Je dis souvent que j’ai fait l’armée chez mes mentors Alain Ducasse et Michel Del Burgo : ils m’ont enseigné une rigueur dans la manière de travailler. Ces chefs sont exceptionnels : ils arrivent à sublimer des produits à un point qu’il est presque impossible de reproduire le goût, même avec de l’expérience.
Le concept de votre restaurant ?
Les concepts, j’en ai vu défiler. Ce qui marche dans la durée, c’est la bonne cuisine. Je suis très axé sur le local mais pas à 200%. De temps en temps, je m’amuse avec un poisson exotique. Si je devais absolument définir un concept, ce serait la liberté. La routine est ennuyeuse.
Votre plat signature ?
Je dirais que c’est Le Benjamin, mon dessert de finaliste du championnat de France qui a entre temps été perfectionné.
On a aussi mis à la carte un plat très audacieux : des Fraises au Bleu et au Sauterne, un travail mené avec toute ma brigade. Nous sommes très fiers qu’il soit apprécié de nos clients. Et ça change de la cuisine traditionnelle !
“Ce sont les saisons qui font la cuisine.”
Votre produit local de prédilection ?
Le genièvre de Wambrechies, incontestablement.
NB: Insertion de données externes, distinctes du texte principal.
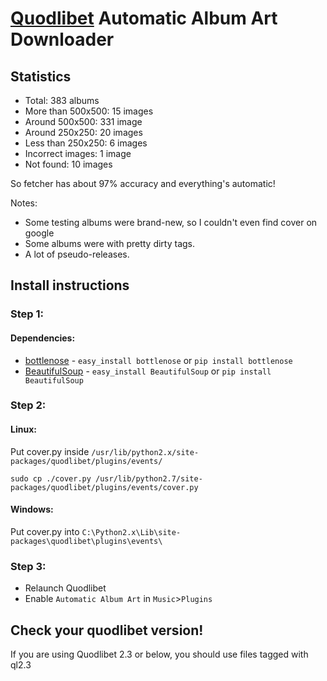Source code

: <h1><a href="http://code.google.com/p/quodlibet/">Quodlibet</a> Automatic Album Art Downloader</h1>

<h2>Statistics</h2>

<ul>
<li>Total: 383 albums</li>
<li>More than 500x500: 15 images</li>
<li>Around 500x500: 331 image</li>
<li>Around 250x250: 20 images</li>
<li>Less than 250x250: 6 images</li>
<li>Incorrect images: 1 image</li>
<li>Not found: 10 images</li>
</ul>

<p>So fetcher has about 97% accuracy and everything&#39;s automatic!</p>

<p>Notes:</p>

<ul>
<li>Some testing albums were brand-new, so I couldn&#39;t even find cover on google</li>
<li>Some albums were with pretty dirty tags.</li>
<li>A lot of pseudo-releases.</li>
</ul>

<h2>Install instructions</h2>

<h3>Step 1:</h3>

<h4>Dependencies:</h4>

<ul>
<li><a href="https://github.com/dlo/bottlenose">bottlenose</a> - <code>easy_install bottlenose</code> or <code>pip install bottlenose</code></li>
<li><a href="http://www.crummy.com/software/BeautifulSoup/">BeautifulSoup</a> - <code>easy_install BeautifulSoup</code> or <code>pip install BeautifulSoup</code></li>
</ul>

<h3>Step 2:</h3>

<h4>Linux:</h4>

<p>Put cover.py inside <code>/usr/lib/python2.x/site-packages/quodlibet/plugins/events/</code></p>

<p><code>sudo cp ./cover.py /usr/lib/python2.7/site-packages/quodlibet/plugins/events/cover.py</code></p>

<h4>Windows:</h4>

<p>Put cover.py into <code>C:\Python2.x\Lib\site-packages\quodlibet\plugins\events\</code></p>

<h3>Step 3:</h3>

<ul>
<li>Relaunch Quodlibet</li>
<li>Enable <code>Automatic Album Art</code> in <code>Music</code>&gt;<code>Plugins</code></li>
</ul>

<h2>Check your quodlibet version!</h2>

<p>If you are using Quodlibet 2.3 or below, you should use files tagged with ql2.3</p>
Je n’aurais jamais cru que cet alcool très fort aurait autant de potentiel. J’ai deux sacs de baies de genièvres rapportés de la distillerie que je travaille différemment selon les recettes. Après, ce sont les saisons qui font la cuisine. On a souvent hâte que la saison prochaine arrive pour travailler de nouveaux produits !
Des projets pour l’avenir ?
Je voudrais bien être propriétaire de mon restaurant pour m’assurer une retraite plus sereine. Cela peut paraître peu ambitieux mais aujourd’hui je ne rêve pas d’étoiles, je ne rêve pas non plus de devenir un chef célèbre. Je souhaite seulement que mes clients continuent d’apprécier mon restaurant et que mes employés aient plaisir à venir y travailler. Et en ce qui me concerne ? Déléguer davantage plus et enfin passer plus de temps avec ma famille.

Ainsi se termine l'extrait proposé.